FULL TEXT OF THE ORDER OF ITAT DELHI

The Assessee has preferred the instant appeal against the order dated 24.01.2019, passed by the Ld. Commissioner of Income tax (Appeals)-38, New Delhi, (in short “Ld. Commissioner”) u/s 250 of the Income Tax Act, 1961 (in short “the Act”), pertaining to the assessment year 2012-13.

2. In the instant case the Assessing Officer vide order dated 03.2019 impugned herein passed u/s 201(1)/(1A) of the Act directed the Assessee to pay TDS amounting to Rs. 2,55,745/-u/s 201(1) of the Act and interest thereon to the tune of Rs. 2,29,478/- u/s 201(1A) of the Act on account of CAM charges under Section 194-I of the Act, whereas the Assessee had claimed that Assessee was liable to deduct TDS u/s 194-C of the Act.

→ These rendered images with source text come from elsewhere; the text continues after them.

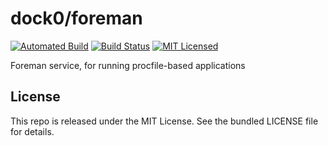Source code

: dock0/foreman
=======

[![Automated Build](https://img.shields.io/docker/build/dock0/foreman.svg)](https://hub.docker.com/r/dock0/foreman/)
[![Build Status](https://img.shields.io/circleci/project/dock0/foreman/master.svg)](https://circleci.com/gh/dock0/foreman)
[![MIT Licensed](http://img.shields.io/badge/license-MIT-green.svg)](https://tldrlegal.com/license/mit-license)

Foreman service, for running procfile-based applications

## License

This repo is released under the MIT License. See the bundled LICENSE file for details.

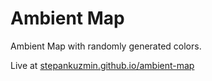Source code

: # Ambient Map

Ambient Map with randomly generated colors.

Live at [stepankuzmin.github.io/ambient-map](http://stepankuzmin.github.io/ambient-map)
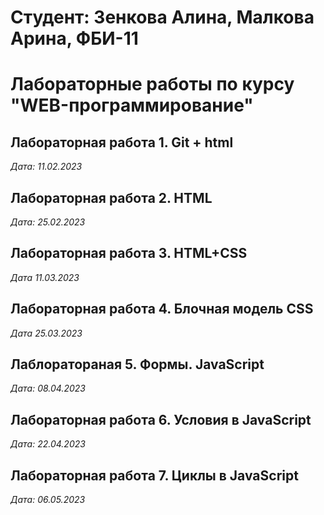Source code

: # Студент: Зенкова Алина, Малкова Арина, ФБИ-11

# Лабораторные работы по курсу "WEB-программирование"

## Лабораторная работа 1. Git + html

*Дата: 11.02.2023*

## Лабораторная работа 2. HTML

*Дата: 25.02.2023*

## Лабораторная работа 3. HTML+CSS

*Дата 11.03.2023*

## Лабораторная работа 4. Блочная модель CSS

*Дата 25.03.2023*

## Лаблоратораная 5. Формы. JavaScript

*Дата: 08.04.2023*

## Лабораторная работа 6. Условия в JavaScript

*Дата: 22.04.2023*

## Лабораторная работа 7. Циклы в JavaScript

*Дата: 06.05.2023*
 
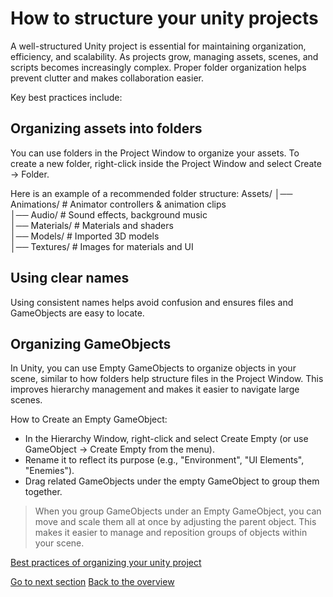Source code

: # How to structure your unity projects

A well-structured Unity project is essential for maintaining organization, efficiency, and scalability. As projects grow, managing assets, scenes, and scripts becomes increasingly complex. Proper folder organization helps prevent clutter and makes collaboration easier.

Key best practices include:
## Organizing assets into folders 
You can use folders in the Project Window to organize your assets. To create a new folder, right-click inside the Project Window and select Create -> Folder.

Here is an example of a recommended folder structure: 
Assets/
│── Animations/         # Animator controllers & animation clips  
│── Audio/              # Sound effects, background music  
│── Materials/          # Materials and shaders  
│── Models/             # Imported 3D models  
│── Textures/           # Images for materials and UI  

## Using clear names
Using consistent names helps avoid confusion and ensures files and GameObjects are easy to locate.

## Organizing GameObjects
In Unity, you can use Empty GameObjects to organize objects in your scene, similar to how folders help structure files in the Project Window. This improves hierarchy management and makes it easier to navigate large scenes.

How to Create an Empty GameObject:
- In the Hierarchy Window, right-click and select Create Empty (or use GameObject → Create Empty from the menu).
- Rename it to reflect its purpose (e.g., "Environment", "UI Elements", "Enemies").
- Drag related GameObjects under the empty GameObject to group them together.

> When you group GameObjects under an Empty GameObject, you can move and scale them all at once by adjusting the parent object. This makes it easier to manage and reposition groups of objects within your scene.

[Best practices of organizing your unity project](https://unity.com/how-to/organizing-your-project)

[Go to next section](1_3DObjectsBasics.md)
[Back to the overview](readme.md)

3. The Assessee being aggrieved challenged the directions/additions made by the AO before the learned Commissioner, who vide impugned order though affirmed the action of the AO in holding that CAM charges paid by the Assessee are part of rent, liable for TDS u/s 194-I of the Act, however, held that if the deductee has paid tax on the CAM charges received from the Assessee, then the Assessee cannot be treated as Assessee in default.

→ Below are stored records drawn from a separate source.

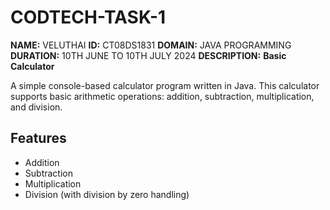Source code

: 
# CODTECH-TASK-1
**NAME:** VELUTHAI
**ID:** CT08DS1831
**DOMAIN:** JAVA PROGRAMMING 
**DURATION:** 10TH JUNE TO 10TH JULY 2024
**DESCRIPTION:**
**Basic Calculator**

A simple console-based calculator program written in Java. This calculator supports basic arithmetic operations: addition, subtraction, multiplication, and division.

## Features

- Addition
- Subtraction
- Multiplication
- Division (with division by zero handling)


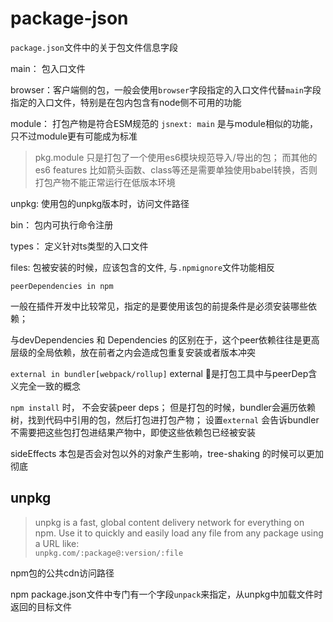 # package-json

`package.json`文件中的关于包文件信息字段

main： 包入口文件

browser：客户端侧的包，一般会使用`browser`字段指定的入口文件代替`main`字段指定的入口文件，特别是在包内包含有node侧不可用的功能

module： 打包产物是符合ESM规范的
`jsnext: main` 是与module相似的功能，只不过module更有可能成为标准

> pkg.module 只是打包了一个使用es6模块规范导入/导出的包； 而其他的es6 features 比如箭头函数、class等还是需要单独使用babel转换，否则打包产物不能正常运行在低版本环境

unpkg: 使用包的unpkg版本时，访问文件路径

bin： 包内可执行命令注册

types： 定义针对ts类型的入口文件

files: 包被安装的时候，应该包含的文件, 与`.npmignore`文件功能相反

`peerDependencies in npm`

一般在插件开发中比较常见，指定的是要使用该包的前提条件是必须安装哪些依赖；

与devDependencies 和 Dependencies 的区别在于，这个peer依赖往往是更高层级的全局依赖，放在前者之内会造成包重复安装或者版本冲突

`external in bundler[webpack/rollup]`
external 是打包工具中与peerDep含义完全一致的概念

`npm install` 时， 不会安装peer deps；
但是打包的时候，bundler会遍历依赖树，找到代码中引用的包，然后打包进打包产物；
设置`external` 会告诉bundler不需要把这些包打包进结果产物中，即使这些依赖包已经被安装

sideEffects
本包是否会对包以外的对象产生影响，tree-shaking 的时候可以更加彻底

## unpkg

> unpkg is a fast, global content delivery network for everything on npm. Use it to quickly and easily load any file from any package using a URL like:  
> `unpkg.com/:package@:version/:file`

npm包的公共cdn访问路径

npm package.json文件中专门有一个字段`unpack`来指定，从unpkg中加载文件时返回的目标文件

The learned Commissioner further, noticing from the form no. 26A filed by the Assessee, directed the AO under the proviso to Section 201(1) of the Act to verify the factual position to find if the deductee has paid taxes on the CAM charges received from the Assessee by filing return of income u/s 139, then the Assessee cannot be treated as Assessee in default and no further tax can be collected. Needless to mention that the Assessee shall provide necessary evidences such as Form 26A etc. to the AO.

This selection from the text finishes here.